Sunday 6 April 2014

Obeying the Dice

Recently on Facebook, I came across this post by Frank Mentzer, which reflects upon this blog post.  While the blog post is too long to quote in full, both are worth reading, and I suggest that you do.  Clearly, Frank Mentzer believes that a GM can and should fudge the dice, and can run a "player character" in the same milieu in which he is GMing.

Frank writes "Some good points are always made, but every one of these commentaries incorrectly presumes one vital point: Yes, some DMs ARE good enough to avoid the negatives that are described. Some DMs can and DO ignore die rolls (for the right reasons), and some can and do play a character (for the right reasons)."

I don't think that any one of those commentaries (and I assume he would include mine as well, as we have butted heads before) assumes that some GMs are not good enough to get away with it, merely that their game would be better if they did not.

The problem here is that, while Frank asserts that some DMs are good enough to avoid the negatives described, he offers no practical solution to those negatives.  Nor, in fact, does he offer any evidence to support that claim.  Nor does he answer the obvious logical problems with a position that a person with full knowledge of a situation has when attempting to play from a position wherein gaining knowledge of the situation is a primary goal.  This is not dissimilar to the player who wants to read the module before playing, because, yes, some players ARE good enough to avoid the negatives of doing so.  In fact, the problem is exactly the same:  the person, while playing the dissociated game, pretends to play the associated game.

(Add to that the problem of fudging die rolls, and decided aforehand that you want certain outcomes to occur, and the question begins to arise quite quickly whether or not the "DM PC" is especially favoured or the only one that the GM feels uncomfortable fudging for.  Either the GM fudges for his PC, or does not, at points where fudging only benefits that PC.  That silence on what occurs in these cases is all that one hears is not surprising.)
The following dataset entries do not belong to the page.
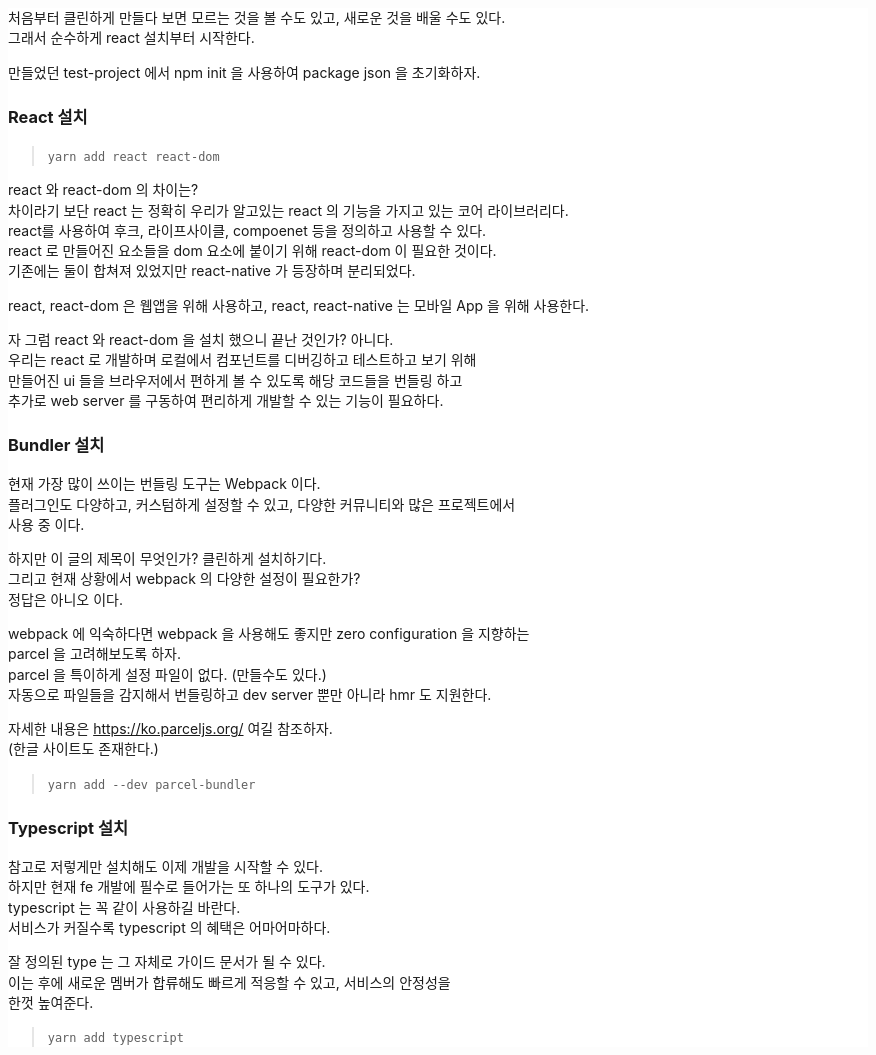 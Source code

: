 처음부터 클린하게 만들다 보면 모르는 것을 볼 수도 있고, 새로운 것을 배울 수도 있다.  
그래서 순수하게 react 설치부터 시작한다.  

만들었던 test-project 에서 npm init 을 사용하여 package json 을 초기화하자.  


### React 설치 

>`yarn add react react-dom`

react 와 react-dom 의 차이는?  
차이라기 보단 react 는 정확히 우리가 알고있는 react 의 기능을 가지고 있는 코어 라이브러리다.  
react를 사용하여 후크, 라이프사이클, compoenet 등을 정의하고 사용할 수 있다.  
react 로 만들어진 요소들을 dom 요소에 붙이기 위해 react-dom 이 필요한 것이다.  
기존에는 둘이 합쳐져 있었지만 react-native 가 등장하며 분리되었다.  

react, react-dom 은 웹앱을 위해 사용하고,
react, react-native 는 모바일 App 을 위해 사용한다.  

자 그럼 react 와 react-dom 을 설치 했으니 끝난 것인가? 아니다.  
우리는 react 로 개발하며 로컬에서 컴포넌트를 디버깅하고 테스트하고 보기 위해  
만들어진 ui 들을 브라우저에서 편하게 볼 수 있도록 해당 코드들을 번들링 하고  
추가로 web server 를 구동하여 편리하게 개발할 수 있는 기능이 필요하다.  


### Bundler 설치

현재 가장 많이 쓰이는 번들링 도구는 Webpack 이다.  
플러그인도 다양하고, 커스텀하게 설정할 수 있고, 다양한 커뮤니티와 많은 프로젝트에서  
사용 중 이다.  

하지만 이 글의 제목이 무엇인가? 클린하게 설치하기다.  
그리고 현재 상황에서 webpack 의 다양한 설정이 필요한가?  
정답은 아니오 이다.  

webpack 에 익숙하다면 webpack 을 사용해도 좋지만 zero configuration 을 지향하는  
parcel 을 고려해보도록 하자.  
parcel 을 특이하게 설정 파일이 없다. (만들수도 있다.)   
자동으로 파일들을 감지해서 번들링하고 dev server 뿐만 아니라 hmr 도 지원한다.  

자세한 내용은 https://ko.parceljs.org/ 여길 참조하자.  
(한글 사이트도 존재한다.)

>`yarn add --dev parcel-bundler`

### Typescript 설치

참고로 저렇게만 설치해도 이제 개발을 시작할 수 있다.  
하지만 현재 fe 개발에 필수로 들어가는 또 하나의 도구가 있다.  
typescript 는 꼭 같이 사용하길 바란다.  
서비스가 커질수록 typescript 의 혜택은 어마어마하다.  

잘 정의된 type 는 그 자체로 가이드 문서가 될 수 있다.  
이는 후에 새로운 멤버가 합류해도 빠르게 적응할 수 있고, 서비스의 안정성을  
한껏 높여준다.

>`yarn add typescript`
What we get continually are comments like "Your inexperience is showing; a good game master can have both. (Sorry you've never seen a game that good.)", which are an attempt to argue by authority rather than from a reasoned perspective, and "Sorry, I don't exist to obey dice." which is a straw man argument.  If you decide when to to roll the dice, what dice to roll, and what the various outcomes will mean, following the results of the dice doesn't mean that you "exist to obey dice" but that you have knowingly added a random element.  If you are unable to then use that random element, which you knowingly added, and still have a fun game, perhaps you shouldn't be so certain that your definition of a "good game master" is as firm as you would like to believe.  Or, maybe, when you roll the dice, you don't do it knowingly, but that still doesn't make you a good GM.

The point is not that Frank Mentzer is a bad GM.  The point is that he is making a lousy counter-argument.  Indeed, his counter-argument is meaningless in terms of actually countering the argument he presents it in opposition to.

I am no where near as absolute in my thinking as the writer of the blog post.  It may be true that "some DMs ARE good enough to avoid the negatives that are described."  I, for one, tend to believe that some GMs are not skilled enough to make a game work without fudging dice, and if you are one of these, then you should fudge...because that really is the best you can do.  I also believe that, so long as you can get a single player, you should run whatever game you want however you want.  But neither one is an indicator of quality.

The closest we get to a reasonable position is "From this POV, if you follow the rules and the dice produce an encounter that will wipe out the entire party, then you wipe 'em out. That's the rules of the game.  But the game is supposed to be Fun, and that's not. So I fudge it."

I wonder what game Frank is playing where rolling an encounter automatically wipes out the entire party.  I have never played it.  In fact, I have never played, on either side of the screen, an RPG where such a thing was remotely true.  I can just imagine the response to the GM who says "Sorry, guys, I rolled an encounter with 200 orcs.  You all died." without any input from the players as to how they handle the encounter.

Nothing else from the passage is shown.